*** Opening of DATA EXTRACTS ***

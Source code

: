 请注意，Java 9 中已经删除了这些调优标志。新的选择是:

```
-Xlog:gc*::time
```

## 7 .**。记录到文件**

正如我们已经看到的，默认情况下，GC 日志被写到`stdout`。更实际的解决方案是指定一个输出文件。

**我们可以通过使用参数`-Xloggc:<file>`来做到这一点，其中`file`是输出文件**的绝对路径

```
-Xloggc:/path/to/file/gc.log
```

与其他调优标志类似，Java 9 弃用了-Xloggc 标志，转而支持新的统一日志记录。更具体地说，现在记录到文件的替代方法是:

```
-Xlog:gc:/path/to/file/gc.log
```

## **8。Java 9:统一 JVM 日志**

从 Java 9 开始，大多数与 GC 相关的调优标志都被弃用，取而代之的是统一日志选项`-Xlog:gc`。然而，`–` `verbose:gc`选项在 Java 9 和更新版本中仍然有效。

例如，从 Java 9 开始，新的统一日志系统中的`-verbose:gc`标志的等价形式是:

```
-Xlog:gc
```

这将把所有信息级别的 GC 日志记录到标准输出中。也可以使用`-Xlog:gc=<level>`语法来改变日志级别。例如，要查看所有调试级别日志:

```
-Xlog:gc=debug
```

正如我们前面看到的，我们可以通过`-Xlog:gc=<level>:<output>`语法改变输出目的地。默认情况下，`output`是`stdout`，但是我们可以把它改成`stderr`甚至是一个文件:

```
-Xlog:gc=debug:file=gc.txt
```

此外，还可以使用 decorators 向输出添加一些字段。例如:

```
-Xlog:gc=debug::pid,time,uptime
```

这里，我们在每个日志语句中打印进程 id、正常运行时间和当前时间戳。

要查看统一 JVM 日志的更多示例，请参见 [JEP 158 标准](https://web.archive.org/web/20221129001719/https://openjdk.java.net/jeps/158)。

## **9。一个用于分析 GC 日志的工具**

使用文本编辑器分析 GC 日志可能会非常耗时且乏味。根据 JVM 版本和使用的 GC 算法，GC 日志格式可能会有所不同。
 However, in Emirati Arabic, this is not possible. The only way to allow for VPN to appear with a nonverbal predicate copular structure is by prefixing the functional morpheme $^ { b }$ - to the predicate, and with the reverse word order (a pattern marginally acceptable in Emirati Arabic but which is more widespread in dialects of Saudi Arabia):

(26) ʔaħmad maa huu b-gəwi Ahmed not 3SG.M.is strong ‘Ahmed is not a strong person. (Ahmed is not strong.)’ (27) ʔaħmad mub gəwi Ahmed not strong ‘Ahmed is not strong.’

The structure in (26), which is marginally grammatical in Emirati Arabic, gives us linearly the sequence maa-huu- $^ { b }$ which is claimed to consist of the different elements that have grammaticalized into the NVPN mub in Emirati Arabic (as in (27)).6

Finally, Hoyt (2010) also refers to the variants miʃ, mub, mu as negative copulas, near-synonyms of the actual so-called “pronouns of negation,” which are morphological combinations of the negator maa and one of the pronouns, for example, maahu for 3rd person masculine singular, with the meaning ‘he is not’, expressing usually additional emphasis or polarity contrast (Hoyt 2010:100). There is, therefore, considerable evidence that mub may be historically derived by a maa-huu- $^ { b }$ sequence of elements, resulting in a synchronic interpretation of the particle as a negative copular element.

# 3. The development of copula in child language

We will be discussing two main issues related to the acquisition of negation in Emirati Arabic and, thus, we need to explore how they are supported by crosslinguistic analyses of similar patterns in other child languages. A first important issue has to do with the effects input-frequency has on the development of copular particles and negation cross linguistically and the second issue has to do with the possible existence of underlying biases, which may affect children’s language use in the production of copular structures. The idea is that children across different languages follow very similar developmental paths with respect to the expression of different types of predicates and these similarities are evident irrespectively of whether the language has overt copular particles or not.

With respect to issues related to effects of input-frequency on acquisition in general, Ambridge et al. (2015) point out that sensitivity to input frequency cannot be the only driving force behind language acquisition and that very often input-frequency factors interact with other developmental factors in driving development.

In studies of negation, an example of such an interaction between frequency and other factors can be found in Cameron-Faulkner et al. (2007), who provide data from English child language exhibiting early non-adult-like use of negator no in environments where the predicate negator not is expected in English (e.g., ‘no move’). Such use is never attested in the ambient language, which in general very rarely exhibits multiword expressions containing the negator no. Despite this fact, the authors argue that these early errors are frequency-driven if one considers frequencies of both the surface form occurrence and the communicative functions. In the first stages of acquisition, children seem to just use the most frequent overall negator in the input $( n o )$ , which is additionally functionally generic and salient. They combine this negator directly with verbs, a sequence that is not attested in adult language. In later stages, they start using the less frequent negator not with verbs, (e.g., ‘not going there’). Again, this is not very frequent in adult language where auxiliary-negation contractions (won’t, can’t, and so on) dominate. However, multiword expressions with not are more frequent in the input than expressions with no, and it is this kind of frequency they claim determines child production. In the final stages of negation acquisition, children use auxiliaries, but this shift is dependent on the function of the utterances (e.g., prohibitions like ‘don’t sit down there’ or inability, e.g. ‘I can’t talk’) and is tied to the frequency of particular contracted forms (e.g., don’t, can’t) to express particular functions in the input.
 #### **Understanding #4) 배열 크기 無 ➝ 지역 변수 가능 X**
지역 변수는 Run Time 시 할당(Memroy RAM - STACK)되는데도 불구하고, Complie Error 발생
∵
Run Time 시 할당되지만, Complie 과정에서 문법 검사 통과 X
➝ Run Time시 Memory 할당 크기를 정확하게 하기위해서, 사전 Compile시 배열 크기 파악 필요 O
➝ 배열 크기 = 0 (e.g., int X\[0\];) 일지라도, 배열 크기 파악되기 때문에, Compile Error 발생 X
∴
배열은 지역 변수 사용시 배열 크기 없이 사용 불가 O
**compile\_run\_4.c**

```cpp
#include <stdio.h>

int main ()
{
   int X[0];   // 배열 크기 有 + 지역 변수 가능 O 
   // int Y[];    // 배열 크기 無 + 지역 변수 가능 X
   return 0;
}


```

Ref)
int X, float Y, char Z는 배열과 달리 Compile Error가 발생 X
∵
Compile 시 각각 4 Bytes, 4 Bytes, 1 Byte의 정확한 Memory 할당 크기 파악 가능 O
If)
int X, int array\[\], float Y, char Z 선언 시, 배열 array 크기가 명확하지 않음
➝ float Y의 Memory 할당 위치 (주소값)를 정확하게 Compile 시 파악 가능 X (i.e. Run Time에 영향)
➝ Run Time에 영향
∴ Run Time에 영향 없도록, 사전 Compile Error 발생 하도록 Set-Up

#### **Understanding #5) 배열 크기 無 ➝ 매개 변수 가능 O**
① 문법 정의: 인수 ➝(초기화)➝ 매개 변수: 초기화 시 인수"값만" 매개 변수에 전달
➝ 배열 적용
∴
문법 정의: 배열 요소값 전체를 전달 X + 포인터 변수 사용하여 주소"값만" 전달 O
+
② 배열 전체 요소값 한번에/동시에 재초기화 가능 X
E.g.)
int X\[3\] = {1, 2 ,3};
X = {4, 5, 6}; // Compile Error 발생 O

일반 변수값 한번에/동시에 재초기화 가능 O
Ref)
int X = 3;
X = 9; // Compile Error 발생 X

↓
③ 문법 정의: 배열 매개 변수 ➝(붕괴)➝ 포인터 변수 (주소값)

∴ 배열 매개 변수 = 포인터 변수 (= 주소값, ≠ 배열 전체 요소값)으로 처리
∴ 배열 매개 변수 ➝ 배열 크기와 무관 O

*** Close of DATA EXTRACTS ***

● EXERCISE PROMPT: Copy the records above exactly.

● COMPLETED EXERCISE:
Source code

: 请注意，Java 9 中已经删除了这些调优标志。新的选择是:

```
-Xlog:gc*::time
```

## 7 .**。记录到文件**

正如我们已经看到的，默认情况下，GC 日志被写到`stdout`。更实际的解决方案是指定一个输出文件。

**我们可以通过使用参数`-Xloggc:<file>`来做到这一点，其中`file`是输出文件**的绝对路径

```
-Xloggc:/path/to/file/gc.log
```

与其他调优标志类似，Java 9 弃用了-Xloggc 标志，转而支持新的统一日志记录。更具体地说，现在记录到文件的替代方法是:

```
-Xlog:gc:/path/to/file/gc.log
```

## **8。Java 9:统一 JVM 日志**

从 Java 9 开始，大多数与 GC 相关的调优标志都被弃用，取而代之的是统一日志选项`-Xlog:gc`。然而，`–` `verbose:gc`选项在 Java 9 和更新版本中仍然有效。

例如，从 Java 9 开始，新的统一日志系统中的`-verbose:gc`标志的等价形式是:

```
-Xlog:gc
```

这将把所有信息级别的 GC 日志记录到标准输出中。也可以使用`-Xlog:gc=<level>`语法来改变日志级别。例如，要查看所有调试级别日志:

```
-Xlog:gc=debug
```

正如我们前面看到的，我们可以通过`-Xlog:gc=<level>:<output>`语法改变输出目的地。默认情况下，`output`是`stdout`，但是我们可以把它改成`stderr`甚至是一个文件:

```
-Xlog:gc=debug:file=gc.txt
```

此外，还可以使用 decorators 向输出添加一些字段。例如:

```
-Xlog:gc=debug::pid,time,uptime
```

这里，我们在每个日志语句中打印进程 id、正常运行时间和当前时间戳。

要查看统一 JVM 日志的更多示例，请参见 [JEP 158 标准](https://web.archive.org/web/20221129001719/https://openjdk.java.net/jeps/158)。

## **9。一个用于分析 GC 日志的工具**

使用文本编辑器分析 GC 日志可能会非常耗时且乏味。根据 JVM 版本和使用的 GC 算法，GC 日志格式可能会有所不同。
 However, in Emirati Arabic, this is not possible. The only way to allow for VPN to appear with a nonverbal predicate copular structure is by prefixing the functional morpheme $^ { b }$ - to the predicate, and with the reverse word order (a pattern marginally acceptable in Emirati Arabic but which is more widespread in dialects of Saudi Arabia):

(26) ʔaħmad maa huu b-gəwi Ahmed not 3SG.M.is strong ‘Ahmed is not a strong person. (Ahmed is not strong.)’ (27) ʔaħmad mub gəwi Ahmed not strong ‘Ahmed is not strong.’

The structure in (26), which is marginally grammatical in Emirati Arabic, gives us linearly the sequence maa-huu- $^ { b }$ which is claimed to consist of the different elements that have grammaticalized into the NVPN mub in Emirati Arabic (as in (27)).6

Finally, Hoyt (2010) also refers to the variants miʃ, mub, mu as negative copulas, near-synonyms of the actual so-called “pronouns of negation,” which are morphological combinations of the negator maa and one of the pronouns, for example, maahu for 3rd person masculine singular, with the meaning ‘he is not’, expressing usually additional emphasis or polarity contrast (Hoyt 2010:100). There is, therefore, considerable evidence that mub may be historically derived by a maa-huu- $^ { b }$ sequence of elements, resulting in a synchronic interpretation of the particle as a negative copular element.

# 3. The development of copula in child language

We will be discussing two main issues related to the acquisition of negation in Emirati Arabic and, thus, we need to explore how they are supported by crosslinguistic analyses of similar patterns in other child languages. A first important issue has to do with the effects input-frequency has on the development of copular particles and negation cross linguistically and the second issue has to do with the possible existence of underlying biases, which may affect children’s language use in the production of copular structures. The idea is that children across different languages follow very similar developmental paths with respect to the expression of different types of predicates and these similarities are evident irrespectively of whether the language has overt copular particles or not.

With respect to issues related to effects of input-frequency on acquisition in general, Ambridge et al. (2015) point out that sensitivity to input frequency cannot be the only driving force behind language acquisition and that very often input-frequency factors interact with other developmental factors in driving development.

In studies of negation, an example of such an interaction between frequency and other factors can be found in Cameron-Faulkner et al. (2007), who provide data from English child language exhibiting early non-adult-like use of negator no in environments where the predicate negator not is expected in English (e.g., ‘no move’). Such use is never attested in the ambient language, which in general very rarely exhibits multiword expressions containing the negator no. Despite this fact, the authors argue that these early errors are frequency-driven if one considers frequencies of both the surface form occurrence and the communicative functions. In the first stages of acquisition, children seem to just use the most frequent overall negator in the input $( n o )$ , which is additionally functionally generic and salient. They combine this negator directly with verbs, a sequence that is not attested in adult language. In later stages, they start using the less frequent negator not with verbs, (e.g., ‘not going there’). Again, this is not very frequent in adult language where auxiliary-negation contractions (won’t, can’t, and so on) dominate. However, multiword expressions with not are more frequent in the input than expressions with no, and it is this kind of frequency they claim determines child production. In the final stages of negation acquisition, children use auxiliaries, but this shift is dependent on the function of the utterances (e.g., prohibitions like ‘don’t sit down there’ or inability, e.g. ‘I can’t talk’) and is tied to the frequency of particular contracted forms (e.g., don’t, can’t) to express particular functions in the input.
 #### **Understanding #4) 배열 크기 無 ➝ 지역 변수 가능 X**
지역 변수는 Run Time 시 할당(Memroy RAM - STACK)되는데도 불구하고, Complie Error 발생
∵
Run Time 시 할당되지만, Complie 과정에서 문법 검사 통과 X
➝ Run Time시 Memory 할당 크기를 정확하게 하기위해서, 사전 Compile시 배열 크기 파악 필요 O
➝ 배열 크기 = 0 (e.g., int X\[0\];) 일지라도, 배열 크기 파악되기 때문에, Compile Error 발생 X
∴
배열은 지역 변수 사용시 배열 크기 없이 사용 불가 O
**compile\_run\_4.c**

```cpp
#include <stdio.h>

int main ()
{
   int X[0];   // 배열 크기 有 + 지역 변수 가능 O 
   // int Y[];    // 배열 크기 無 + 지역 변수 가능 X
   return 0;
}


```

Ref)
int X, float Y, char Z는 배열과 달리 Compile Error가 발생 X
∵
Compile 시 각각 4 Bytes, 4 Bytes, 1 Byte의 정확한 Memory 할당 크기 파악 가능 O
If)
int X, int array\[\], float Y, char Z 선언 시, 배열 array 크기가 명확하지 않음
➝ float Y의 Memory 할당 위치 (주소값)를 정확하게 Compile 시 파악 가능 X (i.e. Run Time에 영향)
➝ Run Time에 영향
∴ Run Time에 영향 없도록, 사전 Compile Error 발생 하도록 Set-Up

#### **Understanding #5) 배열 크기 無 ➝ 매개 변수 가능 O**
① 문법 정의: 인수 ➝(초기화)➝ 매개 변수: 초기화 시 인수"값만" 매개 변수에 전달
➝ 배열 적용
∴
문법 정의: 배열 요소값 전체를 전달 X + 포인터 변수 사용하여 주소"값만" 전달 O
+
② 배열 전체 요소값 한번에/동시에 재초기화 가능 X
E.g.)
int X\[3\] = {1, 2 ,3};
X = {4, 5, 6}; // Compile Error 발생 O

일반 변수값 한번에/동시에 재초기화 가능 O
Ref)
int X = 3;
X = 9; // Compile Error 발생 X

↓
③ 문법 정의: 배열 매개 변수 ➝(붕괴)➝ 포인터 변수 (주소값)

∴ 배열 매개 변수 = 포인터 변수 (= 주소값, ≠ 배열 전체 요소값)으로 처리
∴ 배열 매개 변수 ➝ 배열 크기와 무관 O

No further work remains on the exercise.